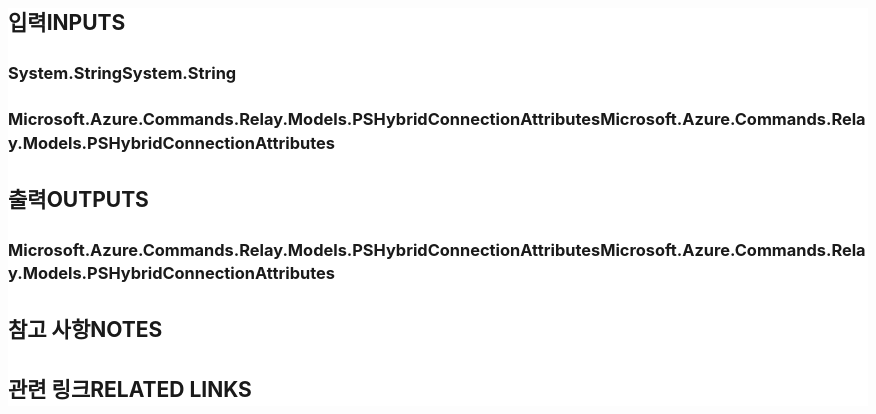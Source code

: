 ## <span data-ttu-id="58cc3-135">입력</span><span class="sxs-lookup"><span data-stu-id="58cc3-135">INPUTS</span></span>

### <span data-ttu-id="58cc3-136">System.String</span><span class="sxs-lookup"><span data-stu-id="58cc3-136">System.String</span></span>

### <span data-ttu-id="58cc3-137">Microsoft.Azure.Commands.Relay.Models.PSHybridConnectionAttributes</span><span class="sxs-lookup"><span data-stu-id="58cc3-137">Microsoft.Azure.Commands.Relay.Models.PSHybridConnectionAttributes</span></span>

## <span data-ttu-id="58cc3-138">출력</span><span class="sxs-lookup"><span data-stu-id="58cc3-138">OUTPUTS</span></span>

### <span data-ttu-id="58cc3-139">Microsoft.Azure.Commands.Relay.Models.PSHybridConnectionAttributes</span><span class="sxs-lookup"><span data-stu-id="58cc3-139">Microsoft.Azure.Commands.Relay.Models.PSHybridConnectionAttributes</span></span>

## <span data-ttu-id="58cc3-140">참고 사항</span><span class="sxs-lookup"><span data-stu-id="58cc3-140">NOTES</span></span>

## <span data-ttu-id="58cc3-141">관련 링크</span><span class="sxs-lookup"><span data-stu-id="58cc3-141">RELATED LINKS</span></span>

(What is required): An exact copy of the entries above is needed, with the pictures removed.

(Answer to this problem):
Source code

: ## <span data-ttu-id="58cc3-135">입력</span><span class="sxs-lookup"><span data-stu-id="58cc3-135">INPUTS</span></span>

### <span data-ttu-id="58cc3-136">System.String</span><span class="sxs-lookup"><span data-stu-id="58cc3-136">System.String</span></span>

### <span data-ttu-id="58cc3-137">Microsoft.Azure.Commands.Relay.Models.PSHybridConnectionAttributes</span><span class="sxs-lookup"><span data-stu-id="58cc3-137">Microsoft.Azure.Commands.Relay.Models.PSHybridConnectionAttributes</span></span>

## <span data-ttu-id="58cc3-138">출력</span><span class="sxs-lookup"><span data-stu-id="58cc3-138">OUTPUTS</span></span>

### <span data-ttu-id="58cc3-139">Microsoft.Azure.Commands.Relay.Models.PSHybridConnectionAttributes</span><span class="sxs-lookup"><span data-stu-id="58cc3-139">Microsoft.Azure.Commands.Relay.Models.PSHybridConnectionAttributes</span></span>

## <span data-ttu-id="58cc3-140">참고 사항</span><span class="sxs-lookup"><span data-stu-id="58cc3-140">NOTES</span></span>

## <span data-ttu-id="58cc3-141">관련 링크</span><span class="sxs-lookup"><span data-stu-id="58cc3-141">RELATED LINKS</span></span>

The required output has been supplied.